Chris Morshead is also growing maize on his property near Griffith in southern NSW for the first time this year.
ABC Rural: Cara Jeffery
Mr Morshead will harvest the corn crop in the next week and was keen to see its value.
“Looking at it now, I don’t think it will yield anything spectacular, it’s just been too hot this summer with too many days above 46 degrees,” he said.
“But hopefully I am pleasantly surprised when I get the header in the paddock.
“I’ll need to yield 12 to 14 tonnes a hectare for the numbers to stack up.”
Mr Morshead usually planted 130 hectares of rice and 260 hectares of cotton, but was keen to trial corn and sunflowers this season.

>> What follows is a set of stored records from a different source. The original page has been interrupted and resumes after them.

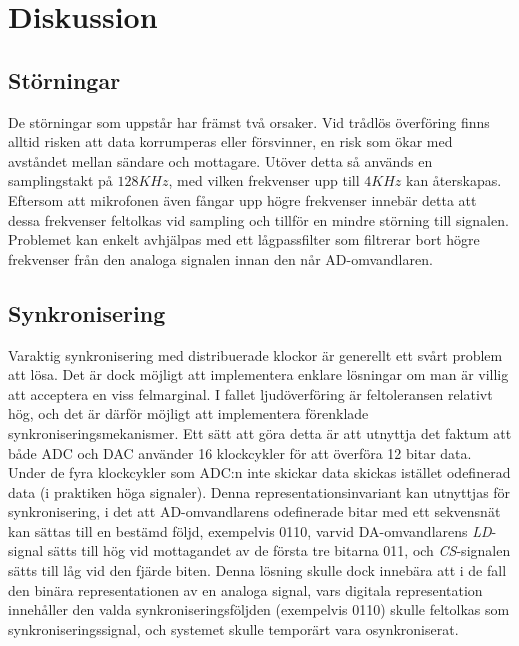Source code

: \documentclass[a4paper,10pt]{article}
\begin{document}
\section{Diskussion}
\subsection{Störningar}
De störningar som uppstår har främst två orsaker. Vid trådlös överföring finns 
alltid risken att data korrumperas eller försvinner, en risk som ökar med 
avståndet mellan sändare och mottagare. Utöver detta så används en samplingstakt 
på $128 KHz$, med vilken frekvenser upp till $4 KHz$ kan återskapas. Eftersom 
att mikrofonen även fångar upp högre frekvenser innebär detta att dessa 
frekvenser feltolkas vid sampling och tillför en mindre störning till signalen. 
Problemet kan enkelt avhjälpas med ett lågpassfilter som filtrerar bort högre 
frekvenser från den analoga signalen innan den når AD-omvandlaren.

\subsection{Synkronisering}
\label{synkronisering}

Varaktig synkronisering med distribuerade klockor är generellt ett svårt problem 
att lösa. Det är dock möjligt att implementera enklare lösningar om man är
villig att acceptera en viss felmarginal. I fallet ljudöverföring är 
feltoleransen relativt hög, och det är därför möjligt att implementera 
förenklade synkroniseringsmekanismer. Ett sätt att göra detta är att utnyttja 
det faktum att både ADC och DAC använder 16 klockcykler för att överföra 12 
bitar data. Under de fyra klockcykler som ADC:n inte skickar data skickas 
istället odefinerad data (i praktiken höga signaler).
Denna representationsinvariant kan utnyttjas för
synkronisering, i det att AD-omvandlarens odefinerade bitar med ett sekvensnät kan
sättas till en bestämd följd, exempelvis 0110, varvid DA-omvandlarens \emph{LD}-signal sätts till hög vid 
mottagandet av de första tre bitarna 011, och \emph{CS}-signalen sätts till låg vid den 
fjärde biten. Denna lösning skulle dock innebära att i de fall
den binära representationen av en analoga signal, vars digitala representation  
innehåller den valda synkroniseringsföljden (exempelvis 0110) skulle feltolkas som
 synkroniseringssignal, och systemet skulle temporärt vara osynkroniserat.
\end{document}
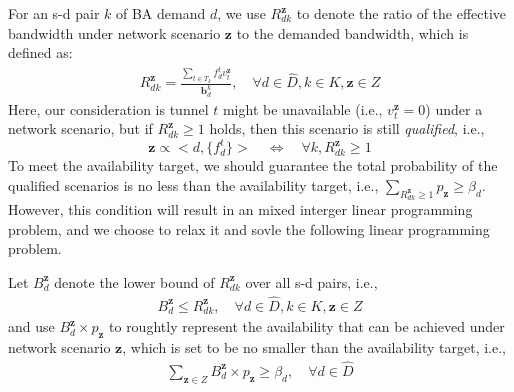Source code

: \documentclass[sigconf]{acmart}
\begin{document}
For an s-d pair $k$ of BA demand $d$, we use $R_{dk}^{\mathbf{z}}$ to denote the ratio of the effective bandwidth under network scenario $\mathbf{z}$ to the demanded bandwidth, which is defined as:
 \begin{eqnarray} \label{R2}
R_{dk}^{\mathbf{z}}=\frac{\sum_{t\in T_{k}}f_{d}^tv_t^{\mathbf{z}} }{\mathbf{b}^k_d}, \quad \forall  d \in \hat{D}, k \in K, \mathbf{z}\in Z
\end{eqnarray}
Here, our consideration is tunnel $t$ might be unavailable (i.e., $v_t^{\mathbf{z}} =0$) under a network scenario, but if $R_{dk}^{\mathbf{z}} \ge 1$ holds, then this scenario is still \textit{qualified}, i.e., 
\[
\mathbf{z} \propto <d, \{f_d^t\}> \quad \Leftrightarrow \quad \forall k, R_{dk}^{\mathbf{z}} \ge 1
\] 
To meet the availability target, we should guarantee the total probability of the qualified scenarios 
is no less than the availability target, i.e., $\sum_{R_{dk}^{\mathbf{z}} \ge 1} p_{\mathbf{z}} \ge \beta_d$.
% 
However, this condition will result in an mixed interger linear programming problem, 
and we choose to relax it and sovle the following linear programming problem.

Let $B_d^{\mathbf{z}}$ denote the lower bound of $R_{dk}^{\mathbf{z}}$ over all s-d pairs, i.e.,
\begin{eqnarray} \label{B2}
B_d^{\mathbf{z}} \le R_{dk}^{\mathbf{z}}, \quad  \forall  d \in \hat{D}, k \in K, \mathbf{z}\in Z
\end{eqnarray}
and use $B_d^{\mathbf{z}}\times p_{\mathbf{z}}$ to roughtly represent the availability that can be achieved   
under network scenario  $\mathbf{z}$, which is set to be no smaller than the availability target, i.e., 
\begin{eqnarray} \label{Achieved}
\sum_{\mathbf{z}\in Z}B_d^{\mathbf{z}}\times p_{\mathbf{z}} \ge \beta_{d},  \quad {\forall d \in \hat{D}}
\end{eqnarray}
\end{document}
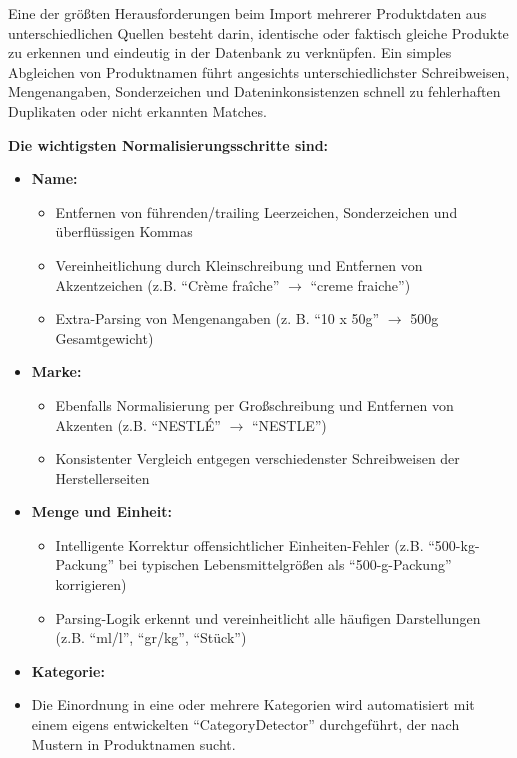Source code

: Eine der größten Herausforderungen beim Import mehrerer Produktdaten aus unterschiedlichen Quellen besteht darin, identische oder faktisch gleiche Produkte zu erkennen und eindeutig in der Datenbank zu verknüpfen. Ein simples Abgleichen von Produktnamen führt angesichts unterschiedlichster Schreibweisen, Mengenangaben, Sonderzeichen und Dateninkonsistenzen schnell zu fehlerhaften Duplikaten oder nicht erkannten Matches.

\textbf{Die wichtigsten Normalisierungsschritte sind:}

\begin{itemize}
    \item \textbf{Name:}
      \begin{itemize}
        \item Entfernen von führenden/trailing Leerzeichen, Sonderzeichen und überflüssigen Kommas
        \item Vereinheitlichung durch Kleinschreibung und Entfernen von Akzentzeichen (z.B. "`Crème fraîche"' $\to$ "`creme fraiche"')
        \item Extra-Parsing von Mengenangaben (z. B. "`10 x 50g"' $\to$ 500g Gesamtgewicht)
      \end{itemize}
    \item \textbf{Marke:}
      \begin{itemize}
        \item Ebenfalls Normalisierung per Großschreibung und Entfernen von Akzenten (z.B. "`NESTLÉ"' $\to$ "`NESTLE"')
        \item Konsistenter Vergleich entgegen verschiedenster Schreibweisen der Herstellerseiten
      \end{itemize}
    \item \textbf{Menge und Einheit:}
      \begin{itemize}
        \item Intelligente Korrektur offensichtlicher Einheiten-Fehler (z.B. "`500-kg-Packung"' bei typischen Lebensmittelgrößen als "`500-g-Packung"' korrigieren)
        \item Parsing-Logik erkennt und vereinheitlicht alle häufigen Darstellungen (z.B. "`ml/l"', "`gr/kg"', "`Stück"')
      \end{itemize}
    \item \textbf{Kategorie:}
      \item Die Einordnung in eine oder mehrere Kategorien wird automatisiert mit einem eigens entwickelten "`CategoryDetector"' durchgeführt, der nach Mustern in Produktnamen sucht.
\end{itemize}

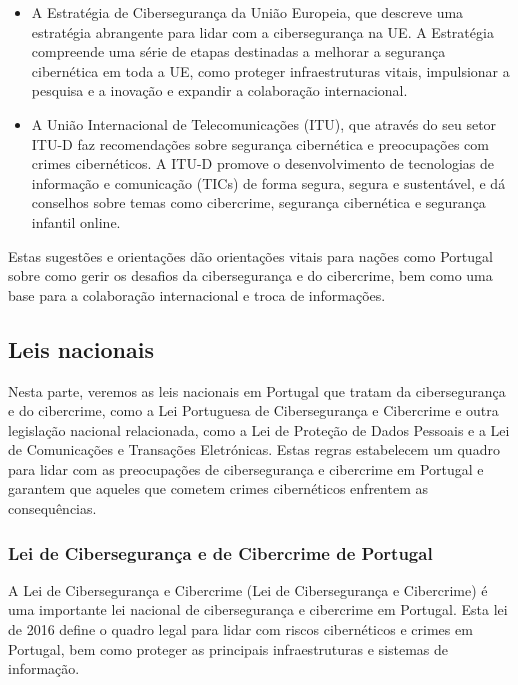 \begin{itemize}
  \item A Estratégia de Cibersegurança da União Europeia, que descreve uma estratégia abrangente para lidar com a cibersegurança na UE. A Estratégia compreende uma série de etapas destinadas a melhorar a segurança cibernética em toda a UE, como proteger infraestruturas vitais, impulsionar a pesquisa e a inovação e expandir a colaboração internacional.
  \item A União Internacional de Telecomunicações (ITU), que através do seu setor ITU-D faz recomendações sobre segurança cibernética e preocupações com crimes cibernéticos. A ITU-D promove o desenvolvimento de tecnologias de informação e comunicação (TICs) de forma segura, segura e sustentável, e dá conselhos sobre temas como cibercrime, segurança cibernética e segurança infantil online.
\end{itemize}

Estas sugestões e orientações dão orientações vitais para nações como Portugal sobre como gerir os desafios da cibersegurança e do cibercrime, bem como uma base para a colaboração internacional e troca de informações.

\subsection{Leis nacionais}

Nesta parte, veremos as leis nacionais em Portugal que tratam da cibersegurança e do cibercrime, como a Lei Portuguesa de Cibersegurança e Cibercrime e outra legislação nacional relacionada, como a Lei de Proteção de Dados Pessoais e a Lei de Comunicações e Transações Eletrónicas. Estas regras estabelecem um quadro para lidar com as preocupações de cibersegurança e cibercrime em Portugal e garantem que aqueles que cometem crimes cibernéticos enfrentem as consequências.

\subsubsection{Lei de Cibersegurança e de Cibercrime de Portugal}

A Lei de Cibersegurança e Cibercrime (Lei de Cibersegurança e Cibercrime) é uma importante lei nacional de cibersegurança e cibercrime em Portugal. Esta lei de 2016 define o quadro legal para lidar com riscos cibernéticos e crimes em Portugal, bem como proteger as principais infraestruturas e sistemas de informação.

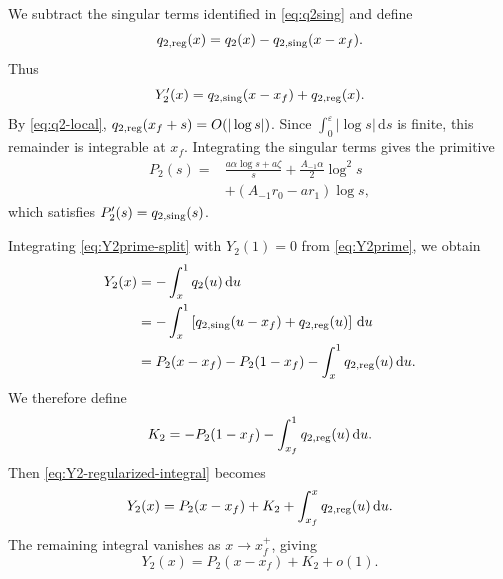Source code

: \documentclass[11pt]{article}
\newcommand{\xf}{x_f}
\newcommand{\dd}{\,\mathrm d}
\begin{document}
We subtract the singular terms identified in \cref{eq:q2sing} and define
\begin{equation}
q_{2,\rm reg}(x)=q_2(x)-q_{2,\rm sing}(x-\xf).
\label{eq:q2reg}
\end{equation}
Thus
\begin{equation}
Y_2'(x)=q_{2,\rm sing}(x-\xf)+q_{2,\rm reg}(x).
\label{eq:Y2prime-split}
\end{equation}
By \cref{eq:q2-local}, \(q_{2,\rm reg}(\xf+s)=O(|\log s|)\). Since \(\int_0^\varepsilon|\log s|\dd s\) is finite, this remainder is integrable at \(\xf\). Integrating the singular terms gives the primitive
\begin{equation}
\begin{aligned}
P_2(s)={}&\frac{a\alpha\log s+a\zeta}{s}
+\frac{A_{-1}\alpha}{2}\log^2s\\
&+(A_{-1}r_0-ar_1)\log s,
\end{aligned}
\label{eq:P2}
\end{equation}
which satisfies \(P_2'(s)=q_{2,\rm sing}(s)\).

Integrating \cref{eq:Y2prime-split} with \(Y_2(1)=0\) from \cref{eq:Y2prime}, we obtain
\begin{equation}
\begin{aligned}
Y_2(x)&=-\int_x^1q_2(u)\dd u\\
&=-\int_x^1\left[q_{2,\rm sing}(u-\xf)+q_{2,\rm reg}(u)\right]\dd u\\
&=P_2(x-\xf)-P_2(1-\xf)-\int_x^1q_{2,\rm reg}(u)\dd u.
\end{aligned}
\label{eq:Y2-regularized-integral}
\end{equation}
We therefore define
\begin{equation}
K_2=-P_2(1-\xf)-\int_{\xf}^{1}q_{2,\rm reg}(u)\dd u.
\label{eq:K2}
\end{equation}
Then \cref{eq:Y2-regularized-integral} becomes
\[
Y_2(x)=P_2(x-\xf)+K_2+\int_{\xf}^{x}q_{2,\rm reg}(u)\dd u.
\]
The remaining integral vanishes as \(x\to\xf^+\), giving
\begin{equation}
Y_2(x)=P_2(x-\xf)+K_2+o(1).
\label{eq:Y2-local}
\end{equation}
\end{document}

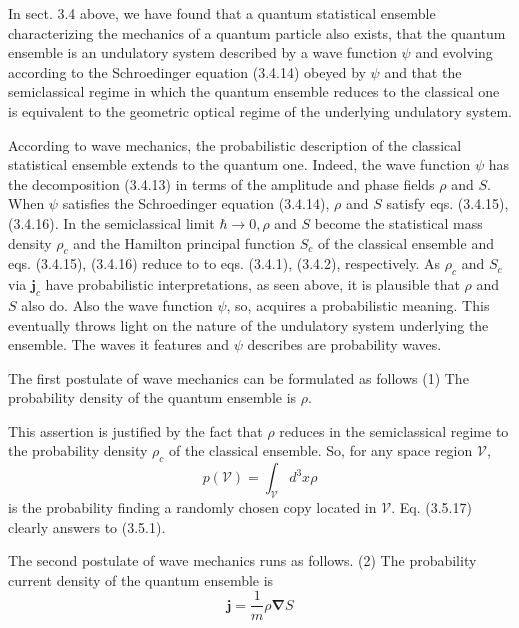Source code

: \documentclass{article}
\begin{document}
In sect. 3.4 above, we have found that a quantum statistical ensemble characterizing the mechanics of a quantum particle also exists, that the quantum ensemble is an undulatory system described by a wave function $\psi$ and evolving according to the Schroedinger equation (3.4.14) obeyed by $\psi$ and that the semiclassical regime in which the quantum ensemble reduces to the classical one is equivalent to the geometric optical regime of the underlying undulatory system.

According to wave mechanics, the probabilistic description of the classical
statistical ensemble extends to the quantum one. Indeed, the wave function $\psi$ has the decomposition (3.4.13) in terms of the amplitude and phase fields $\rho$ and $S$. When $\psi$ satisfies the Schroedinger equation (3.4.14), $\rho$ and $S$ satisfy eqs. (3.4.15), (3.4.16). In the semiclassical limit $\hbar \rightarrow 0, \rho$ and $S$ become the statistical mass density $\rho_{c}$ and the Hamilton principal function $S_{c}$ of the classical ensemble and eqs. (3.4.15), (3.4.16) reduce to to eqs. (3.4.1), (3.4.2), respectively. As $\rho_{c}$ and $S_{c}$ via $\boldsymbol{j}_{c}$ have probabilistic interpretations, as seen above, it is plausible that $\rho$ and $S$ also do. Also the wave function $\psi$, so, acquires a probabilistic meaning. This eventually throws light on the nature of the undulatory system underlying the ensemble. The waves it features and $\psi$ describes are probability waves.

The first postulate of wave mechanics can be formulated as follows
(1) The probability density of the quantum ensemble is $\rho$.

This assertion is justified by the fact that $\rho$ reduces in the semiclassical regime to the probability density $\rho_{c}$ of the classical ensemble. So, for any space region $\mathcal{V}$,
$$
\begin{equation*}
p(\mathcal{V})=\int_{\mathcal{V}} d^{3} x \rho \tag{3.5.17}
\end{equation*}
$$
is the probability finding a randomly chosen copy located in $\mathcal{V}$. Eq. (3.5.17) clearly answers to (3.5.1).

The second postulate of wave mechanics runs as follows.
(2) The probability current density of the quantum ensemble is
$$
\begin{equation*}
\boldsymbol{j}=\frac{1}{m} \rho \boldsymbol{\nabla} S \tag{3.5.18}
\end{equation*}
$$
\end{document}
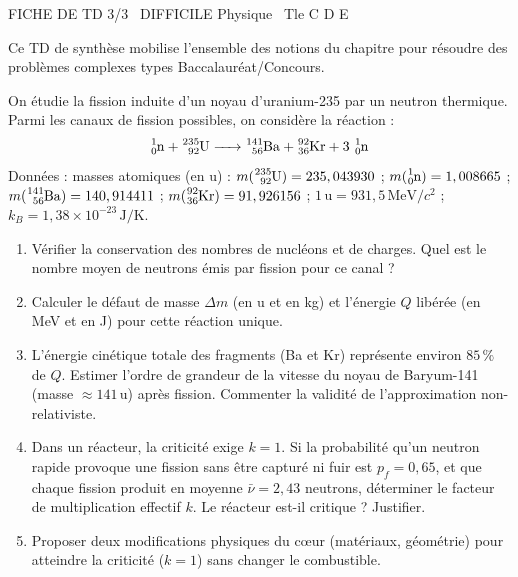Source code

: \documentclass[11pt]{article}
\begin{document}
\begin{tcolorbox}[enhanced,colback=popink,colframe=popink,arc=10pt,boxrule=0pt,left=12pt,right=12pt,top=9pt,bottom=9pt]
{\color{white}\popxbold\small FICHE DE TD 3/3 \textbullet\ DIFFICILE \hfill Physique \textbullet\ Tle C D E\par}
\end{tcolorbox}
\vspace{4pt}
Ce TD de synthèse mobilise l'ensemble des notions du chapitre pour résoudre des problèmes complexes types Baccalauréat/Concours.

\begin{exercice}
On étudie la fission induite d'un noyau d'uranium-235 par un neutron thermique. Parmi les canaux de fission possibles, on considère la réaction :
\[
\ce{^{1}_{0}n + ^{235}_{92}U -> ^{141}_{56}Ba + ^{92}_{36}Kr + 3\,^{1}_{0}n}
\]
Données : masses atomiques (en u) : $m(\ce{^{235}_{92}U}) = 235,043930$ ; $m(\ce{^{1}_{0}n}) = 1,008665$ ; $m(\ce{^{141}_{56}Ba}) = 140,914411$ ; $m(\ce{^{92}_{36}Kr}) = 91,926156$ ; $1\,\text{u} = 931,5\,\text{MeV}/c^2$ ; $k_B = 1,38 \times 10^{-23}\,\text{J/K}$.
\begin{enumerate}
    \item Vérifier la conservation des nombres de nucléons et de charges. Quel est le nombre moyen de neutrons émis par fission pour ce canal ?
    \item Calculer le défaut de masse $\Delta m$ (en u et en kg) et l'énergie $Q$ libérée (en MeV et en J) pour cette réaction unique.
    \item L'énergie cinétique totale des fragments (Ba et Kr) représente environ $85\,\%$ de $Q$. Estimer l'ordre de grandeur de la vitesse du noyau de Baryum-141 (masse $\approx 141\,\text{u}$) après fission. Commenter la validité de l'approximation non-relativiste.
    \item Dans un réacteur, la criticité exige $k = 1$. Si la probabilité qu'un neutron rapide provoque une fission sans être capturé ni fuir est $p_f = 0,65$, et que chaque fission produit en moyenne $\bar{\nu} = 2,43$ neutrons, déterminer le facteur de multiplication effectif $k$. Le réacteur est-il critique ? Justifier.
    \item Proposer deux modifications physiques du cœur (matériaux, géométrie) pour atteindre la criticité ($k=1$) sans changer le combustible.
\end{enumerate}
\end{exercice}
\end{document}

“We are trying to get a bigger spread in our summer crop armoury,” he said.
“It doesn’t matter how much water it uses, it’s about the return per megalitre.”
Corn more water efficient, says grower
Maize Association of Australia chair Bernie Walsh from Leeton is not a newcomer to growing corn.
He swapped out rice for corn more than 30 years ago as he found it more water efficient and better suited to the soil on his property.
Mr Walsh said water use was dependent on the variety of corn but ranged from five to 10 megalitres a hectare with yields of 16 tonnes a hectare now common.
“And the price is good at the moment at about $400 to $420 a tonne.”
He was not concerned there would be an oversupply as there was strong demand domestically for corn for stockfeed and human consumption.
“If water becomes a lot cheaper and the price stays where it is there could be a glut, but I can’t see that happening,” he said.
Near future not looking bright for rice
In the Murray Valley region, in the southern Riverina, general security water allocation remains at 0 per cent.
Deniliquin agronomist Adam Dellwo said this season only one of his farmers had grown rice.
“Last year I had 30 growers putting in rice, so this is a monumental step backwards,” Mr Dellwo said.
Rice headers are a rare sight in paddocks in the Riverina this year.
ABC Rural: Cara Jeffery
“Zero water allocation didn’t allow for many growers to have the confidence to plant very much summer crop at all,” he said.
Mr Dellwo said some growers were able to grow reduced crops of corn, cotton, sorghum and lucerne from bore water allocations.
He said it was a very difficult time for farmers in the Murray Valley as water allocations had not improved in time for their autumn planting.
“For many farmers, it’s the first time in a long time they haven’t planted a rice crop and now moving onto their winter cropping program is going to be very difficult as they are still sitting on zero water allocation,” he said.
Last year around 600,000 tonnes of rice was grown in the Riverina, while SunRice has forecast the 2019 crop to be the second smallest recorded since the millennium drought in 2003 when 400,000 tonnes of rice was delivered.